Ken Wilbur's six stages of consciousness are not best described as “evolutionary,” they are more involutionary when experiencing them as stages. And they are not really a hierarchy, they are simply human consciousness. We do not “transcend” these stages as we develop, just as we don't really transcend the body in higher consciousness, they remain essentially undifferentiated. We “transcend” only when we evolve to new species.
The first womb-state of consciousness is only a very small difference from the later ego state. A human is a human and not a God, though we have traces of God within us. Even the highest human consciousness is not “transhuman,” and is barely a baby consciousness when compared to God's consciousness.
Knowledge Doesn't Free us From the Material
With language and knowledge we do not “control” the world and we are not “free” from being molded by the environment. We merely manipulate the same concrete world. Evolution works upon matter but does not free matter, not until we evolve to Godhood, and even then we are not so much “free” as transmuted into the highest matter possible.
The Concrete is Not Bondage
Contrary to Wilbur, the development of language did not bring “release” from the “bondage” of the concrete world—why is the concrete world “bondage”? Release from the concrete world can only come through biological evolution to Godhood. Language separated us from the reality of the world when we began to use symbols rather than applying the thing itself. Contrary to Wilbur, language does not enable the human mind to span both space and time, it is not a “liberation” from the body, language is only a concrete copy within the concrete mind.
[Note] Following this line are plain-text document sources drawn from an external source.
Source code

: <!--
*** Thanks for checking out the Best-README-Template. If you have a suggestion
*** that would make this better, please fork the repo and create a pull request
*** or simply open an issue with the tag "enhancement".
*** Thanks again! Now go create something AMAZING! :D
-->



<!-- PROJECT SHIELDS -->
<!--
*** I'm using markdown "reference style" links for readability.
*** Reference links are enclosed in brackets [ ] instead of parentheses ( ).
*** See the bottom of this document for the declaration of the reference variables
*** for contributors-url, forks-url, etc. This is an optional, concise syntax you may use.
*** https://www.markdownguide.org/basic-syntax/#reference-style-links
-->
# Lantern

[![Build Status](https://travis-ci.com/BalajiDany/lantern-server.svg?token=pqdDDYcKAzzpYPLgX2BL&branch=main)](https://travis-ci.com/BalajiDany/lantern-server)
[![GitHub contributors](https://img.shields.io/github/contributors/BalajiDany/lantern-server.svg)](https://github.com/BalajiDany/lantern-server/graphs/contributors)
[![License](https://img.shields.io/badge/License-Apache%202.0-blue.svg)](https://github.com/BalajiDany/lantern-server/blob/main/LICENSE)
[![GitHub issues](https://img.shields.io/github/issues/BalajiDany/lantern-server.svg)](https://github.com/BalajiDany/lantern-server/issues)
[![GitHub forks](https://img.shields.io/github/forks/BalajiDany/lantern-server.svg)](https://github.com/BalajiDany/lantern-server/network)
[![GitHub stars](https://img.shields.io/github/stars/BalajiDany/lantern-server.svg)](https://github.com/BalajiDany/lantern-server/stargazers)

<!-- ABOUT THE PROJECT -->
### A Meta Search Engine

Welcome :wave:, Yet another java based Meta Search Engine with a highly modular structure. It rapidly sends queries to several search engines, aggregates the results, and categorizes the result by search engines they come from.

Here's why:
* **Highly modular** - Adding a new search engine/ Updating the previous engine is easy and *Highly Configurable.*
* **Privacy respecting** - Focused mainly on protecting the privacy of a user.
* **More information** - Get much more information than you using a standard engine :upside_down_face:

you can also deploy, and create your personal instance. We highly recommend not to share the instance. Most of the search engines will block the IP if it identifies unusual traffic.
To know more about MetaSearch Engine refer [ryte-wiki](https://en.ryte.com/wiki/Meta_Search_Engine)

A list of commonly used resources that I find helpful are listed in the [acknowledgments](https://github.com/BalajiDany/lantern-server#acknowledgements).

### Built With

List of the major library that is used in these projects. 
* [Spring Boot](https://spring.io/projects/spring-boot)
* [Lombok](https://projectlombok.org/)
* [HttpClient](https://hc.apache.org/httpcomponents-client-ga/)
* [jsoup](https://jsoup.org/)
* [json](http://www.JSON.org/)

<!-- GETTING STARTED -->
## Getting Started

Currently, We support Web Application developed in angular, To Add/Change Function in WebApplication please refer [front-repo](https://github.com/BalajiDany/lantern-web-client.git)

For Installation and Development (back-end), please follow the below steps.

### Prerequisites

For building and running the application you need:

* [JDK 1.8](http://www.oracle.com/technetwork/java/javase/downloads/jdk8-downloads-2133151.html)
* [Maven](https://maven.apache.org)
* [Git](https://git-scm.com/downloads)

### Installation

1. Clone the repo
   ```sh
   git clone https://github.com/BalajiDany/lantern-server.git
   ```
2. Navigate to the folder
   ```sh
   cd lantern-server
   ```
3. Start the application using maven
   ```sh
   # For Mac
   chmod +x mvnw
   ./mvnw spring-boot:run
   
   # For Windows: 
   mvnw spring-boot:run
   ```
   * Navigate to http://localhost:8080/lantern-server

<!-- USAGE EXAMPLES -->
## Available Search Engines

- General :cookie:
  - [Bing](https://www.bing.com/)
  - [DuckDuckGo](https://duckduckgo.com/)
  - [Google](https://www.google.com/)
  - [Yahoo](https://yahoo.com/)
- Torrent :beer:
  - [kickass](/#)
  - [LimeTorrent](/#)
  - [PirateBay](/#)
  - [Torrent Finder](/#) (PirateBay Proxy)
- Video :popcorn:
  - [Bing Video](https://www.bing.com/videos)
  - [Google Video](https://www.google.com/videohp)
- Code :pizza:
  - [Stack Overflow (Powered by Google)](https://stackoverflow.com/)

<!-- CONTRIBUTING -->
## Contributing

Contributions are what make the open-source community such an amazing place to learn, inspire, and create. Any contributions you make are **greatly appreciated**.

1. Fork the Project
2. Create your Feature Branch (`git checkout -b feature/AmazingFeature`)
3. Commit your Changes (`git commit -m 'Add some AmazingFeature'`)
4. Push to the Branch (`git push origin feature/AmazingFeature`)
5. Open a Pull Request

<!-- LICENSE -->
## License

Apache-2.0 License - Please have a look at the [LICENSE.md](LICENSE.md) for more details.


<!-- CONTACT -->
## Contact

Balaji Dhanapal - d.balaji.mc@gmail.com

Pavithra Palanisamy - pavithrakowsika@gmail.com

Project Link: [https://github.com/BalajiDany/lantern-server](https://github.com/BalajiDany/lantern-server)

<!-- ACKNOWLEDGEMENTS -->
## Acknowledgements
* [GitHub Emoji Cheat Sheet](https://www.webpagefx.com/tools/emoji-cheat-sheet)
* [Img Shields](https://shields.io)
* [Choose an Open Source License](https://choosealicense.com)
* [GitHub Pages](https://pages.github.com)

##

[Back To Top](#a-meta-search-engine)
This Gnostic hating of the material World is a mistaken notion in religion which is continued by Wilbur. God is both concrete, or material, and spiritual, as we are, although the Trinity is the Zenith of evolved life.
The Materialistic Unconscious
Contrary to Wilbur, there is not a real difference between the pre-logical state of consciousness and the so-called “transmental.” It seems that Wilbur wishes to describe these states as only profoundly analogous to save his version of religion from being more than Jung's view of a materialistic unconscious.
Of the six levels of Wilbur's consciousness, the first, the Uroboric, is described as the bliss of At-One-Ness with Nature, reflecting the child floating in the amniotic fluid. But there is virtually no difference between the bliss of At-One-Ness experienced by mystics and the Uroboric. The Soul and Spirit lie still deeper within the activating heart of life itself, long before this unconscious-conscious experience of the child in the womb. This is not a transmental state, this is a material state.
To attain true Godhood, which is only glimpsed Wilbur's way in deep meditation, we must evolve biologically, all the way to Godhood. Here the true “transhuman” exists, along with transhuman consciousness, and not before.